_The data_.
■ ■ ■ ■ ■

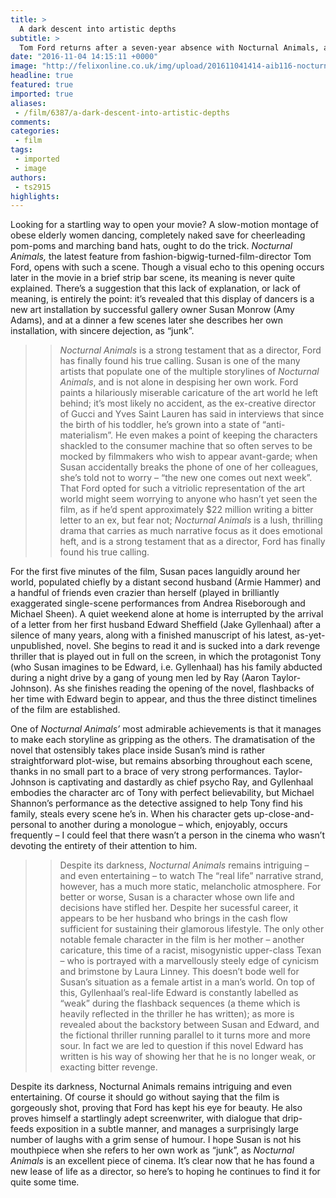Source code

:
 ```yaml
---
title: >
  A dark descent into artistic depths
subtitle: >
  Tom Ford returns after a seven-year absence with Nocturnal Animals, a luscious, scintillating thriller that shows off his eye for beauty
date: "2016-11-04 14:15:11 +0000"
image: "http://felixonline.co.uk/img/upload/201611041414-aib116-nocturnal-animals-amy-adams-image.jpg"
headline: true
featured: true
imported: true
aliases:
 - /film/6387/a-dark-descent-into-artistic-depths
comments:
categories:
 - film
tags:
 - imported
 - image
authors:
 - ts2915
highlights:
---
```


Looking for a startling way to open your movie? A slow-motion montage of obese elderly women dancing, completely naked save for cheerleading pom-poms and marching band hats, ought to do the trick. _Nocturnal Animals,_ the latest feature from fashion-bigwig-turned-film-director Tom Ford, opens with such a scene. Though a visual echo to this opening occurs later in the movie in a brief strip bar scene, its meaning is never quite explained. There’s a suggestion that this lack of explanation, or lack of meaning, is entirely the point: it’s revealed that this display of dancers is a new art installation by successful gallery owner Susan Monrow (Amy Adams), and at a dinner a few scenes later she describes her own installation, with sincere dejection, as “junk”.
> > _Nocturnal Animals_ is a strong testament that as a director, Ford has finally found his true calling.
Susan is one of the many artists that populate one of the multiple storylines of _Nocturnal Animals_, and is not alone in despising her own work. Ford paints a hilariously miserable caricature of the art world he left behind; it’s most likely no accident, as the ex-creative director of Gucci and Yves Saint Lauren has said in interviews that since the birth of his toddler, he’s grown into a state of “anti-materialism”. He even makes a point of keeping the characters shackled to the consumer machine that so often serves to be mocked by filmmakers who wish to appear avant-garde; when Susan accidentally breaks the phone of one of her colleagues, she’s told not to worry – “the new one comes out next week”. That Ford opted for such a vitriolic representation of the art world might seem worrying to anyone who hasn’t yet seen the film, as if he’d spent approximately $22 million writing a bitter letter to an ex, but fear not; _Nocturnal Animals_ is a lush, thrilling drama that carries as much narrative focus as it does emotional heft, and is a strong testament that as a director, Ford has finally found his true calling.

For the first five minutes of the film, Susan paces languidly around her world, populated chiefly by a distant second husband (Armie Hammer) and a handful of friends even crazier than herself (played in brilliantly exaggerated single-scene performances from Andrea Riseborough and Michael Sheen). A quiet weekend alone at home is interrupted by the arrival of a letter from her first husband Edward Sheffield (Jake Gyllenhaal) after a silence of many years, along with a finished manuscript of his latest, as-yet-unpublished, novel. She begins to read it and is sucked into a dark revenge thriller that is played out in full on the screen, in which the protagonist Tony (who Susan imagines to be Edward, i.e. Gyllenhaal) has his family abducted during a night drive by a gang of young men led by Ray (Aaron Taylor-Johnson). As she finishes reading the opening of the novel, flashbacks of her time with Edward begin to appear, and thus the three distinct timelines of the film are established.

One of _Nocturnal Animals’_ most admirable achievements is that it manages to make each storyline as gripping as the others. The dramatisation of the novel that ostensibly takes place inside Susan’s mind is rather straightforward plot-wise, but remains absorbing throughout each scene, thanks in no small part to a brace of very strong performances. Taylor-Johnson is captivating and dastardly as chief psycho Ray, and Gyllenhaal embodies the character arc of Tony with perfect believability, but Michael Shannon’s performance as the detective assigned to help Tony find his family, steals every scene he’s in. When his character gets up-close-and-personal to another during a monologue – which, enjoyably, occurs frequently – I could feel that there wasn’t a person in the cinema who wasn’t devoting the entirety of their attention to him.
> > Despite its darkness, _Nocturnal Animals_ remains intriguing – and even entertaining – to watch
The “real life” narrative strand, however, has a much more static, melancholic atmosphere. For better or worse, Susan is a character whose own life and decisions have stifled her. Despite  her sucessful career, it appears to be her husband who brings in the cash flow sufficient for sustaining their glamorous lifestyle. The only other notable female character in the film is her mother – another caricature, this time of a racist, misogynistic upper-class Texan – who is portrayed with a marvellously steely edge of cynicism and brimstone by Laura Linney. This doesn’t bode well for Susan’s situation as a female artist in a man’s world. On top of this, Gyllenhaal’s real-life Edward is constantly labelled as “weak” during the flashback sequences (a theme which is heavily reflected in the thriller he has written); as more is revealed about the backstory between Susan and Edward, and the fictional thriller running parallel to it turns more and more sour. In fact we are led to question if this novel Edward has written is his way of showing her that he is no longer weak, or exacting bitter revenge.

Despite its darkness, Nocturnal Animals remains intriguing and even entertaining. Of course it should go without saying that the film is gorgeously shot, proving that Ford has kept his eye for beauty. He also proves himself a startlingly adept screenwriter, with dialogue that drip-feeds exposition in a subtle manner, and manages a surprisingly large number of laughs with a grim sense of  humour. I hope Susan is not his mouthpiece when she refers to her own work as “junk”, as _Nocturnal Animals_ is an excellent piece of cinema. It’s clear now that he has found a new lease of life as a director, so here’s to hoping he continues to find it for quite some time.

■ ■ ■ ■ ■

_What the task requires_.
Exactly the lines from the top of the entries through the line with "Animals_ is a strong", inclusive, must be given again, with every picture omitted.

_Output for this task_.
Source code

:
 ```yaml
---
title: >
  A dark descent into artistic depths
subtitle: >
  Tom Ford returns after a seven-year absence with Nocturnal Animals, a luscious, scintillating thriller that shows off his eye for beauty
date: "2016-11-04 14:15:11 +0000"
image: "http://felixonline.co.uk/img/upload/201611041414-aib116-nocturnal-animals-amy-adams-image.jpg"
headline: true
featured: true
imported: true
aliases:
 - /film/6387/a-dark-descent-into-artistic-depths
comments:
categories:
 - film
tags:
 - imported
 - image
authors:
 - ts2915
highlights:
---
```


Looking for a startling way to open your movie? A slow-motion montage of obese elderly women dancing, completely naked save for cheerleading pom-poms and marching band hats, ought to do the trick. _Nocturnal Animals,_ the latest feature from fashion-bigwig-turned-film-director Tom Ford, opens with such a scene. Though a visual echo to this opening occurs later in the movie in a brief strip bar scene, its meaning is never quite explained. There’s a suggestion that this lack of explanation, or lack of meaning, is entirely the point: it’s revealed that this display of dancers is a new art installation by successful gallery owner Susan Monrow (Amy Adams), and at a dinner a few scenes later she describes her own installation, with sincere dejection, as “junk”.
> > _Nocturnal Animals_ is a strong testament that as a director, Ford has finally found his true calling.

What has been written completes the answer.